An executive invests $26,000, some at 8% and some at 6% annual interest. If he receives an annual return of $1,800, how much is invested at each rate?
0.08(X) + 0.06(26000-X) = 1800
Distribute
0.08(X) + 1560 - 0.06(X) = 1800
Re-arrange
0.08(X) - 0.06(X) = 240
Subtract Like-terms
0.02(X) = 240
Divide
X = 12000
Confirm Results
12000(0.08) = 960
14000(0.06) = 840
960 + 840 = 1800
Let's assume the amount invested at 8% is x dollars.

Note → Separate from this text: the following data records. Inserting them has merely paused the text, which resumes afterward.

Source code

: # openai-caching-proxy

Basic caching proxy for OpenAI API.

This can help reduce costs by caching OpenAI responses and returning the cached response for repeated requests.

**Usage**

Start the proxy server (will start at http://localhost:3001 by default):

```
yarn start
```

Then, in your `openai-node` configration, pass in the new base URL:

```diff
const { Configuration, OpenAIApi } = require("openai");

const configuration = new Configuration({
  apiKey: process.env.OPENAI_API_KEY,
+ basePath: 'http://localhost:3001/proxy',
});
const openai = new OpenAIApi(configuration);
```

Therefore, the amount invested at 6% would be (26,000 - x) dollars.
According to the problem, the interest earned on the investment at 8% is (x * 8%) or 0.08x dollars.

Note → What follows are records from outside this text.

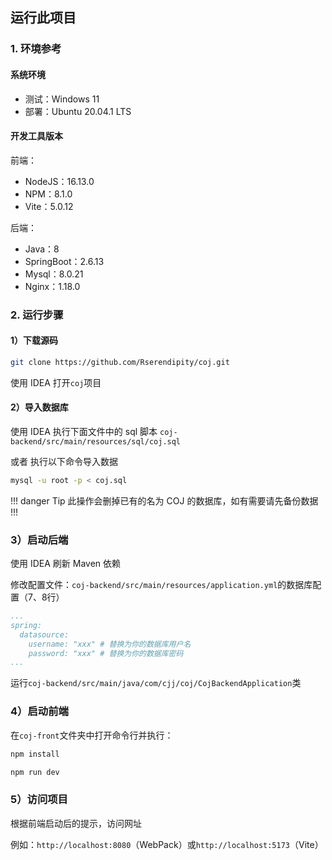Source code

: 
## 运行此项目

### 1. 环境参考

#### 系统环境

- 测试：Windows 11
- 部署：Ubuntu 20.04.1 LTS

#### 开发工具版本

前端：

- NodeJS：16.13.0
- NPM：8.1.0
- Vite：5.0.12

后端：

- Java：8
- SpringBoot：2.6.13
- Mysql：8.0.21
- Nginx：1.18.0

### 2. 运行步骤

#### 1）下载源码

```sh
git clone https://github.com/Rserendipity/coj.git
```

使用 IDEA 打开`coj`项目

#### 2）导入数据库

使用 IDEA 执行下面文件中的 sql 脚本
`coj-backend/src/main/resources/sql/coj.sql`

或者 执行以下命令导入数据

```sh
mysql -u root -p < coj.sql
```

!!! danger Tip
此操作会删掉已有的名为 COJ 的数据库，如有需要请先备份数据
!!!

### 3）启动后端

使用 IDEA 刷新 Maven 依赖

修改配置文件：`coj-backend/src/main/resources/application.yml`的数据库配置（7、8行）

```yml
...
spring:
  datasource:
    username: "xxx" # 替换为你的数据库用户名
    password: "xxx" # 替换为你的数据库密码
...
```

运行`coj-backend/src/main/java/com/cjj/coj/CojBackendApplication`类

### 4）启动前端

在`coj-front`文件夹中打开命令行并执行：

```sh
npm install
```

```sh
npm run dev
```

### 5）访问项目

根据前端启动后的提示，访问网址

例如：`http://localhost:8080`（WebPack）或`http://localhost:5173`（Vite）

Similarly, the interest earned on the investment at 6% is ((26,000 - x) * 6%) or 0.06(26,000 - x) dollars.
The total return from the investments is given as $1,800. So, we can set up the following equation:
0.08x + 0.06(26,000 - x) = 1,800
Let's solve this equation step-by-step:
Step 1: Distribute the 0.06 through the parentheses:
0.08x + 0.06 * 26,000 - 0.06x = 1,800
Step 2: Simplify:
0.08x + 1,560 - 0.06x = 1,800
Step 3: Combine like terms:
0.02x + 1,560 = 1,800
Step 4: Subtract 1,560 from both sides:
0.02x = 240
Step 5: Divide both sides by 0.02:
x = 12,000
So, $12,000 is invested at 8% and ($26,000 - $12,000) or $14,000 is invested at 6%.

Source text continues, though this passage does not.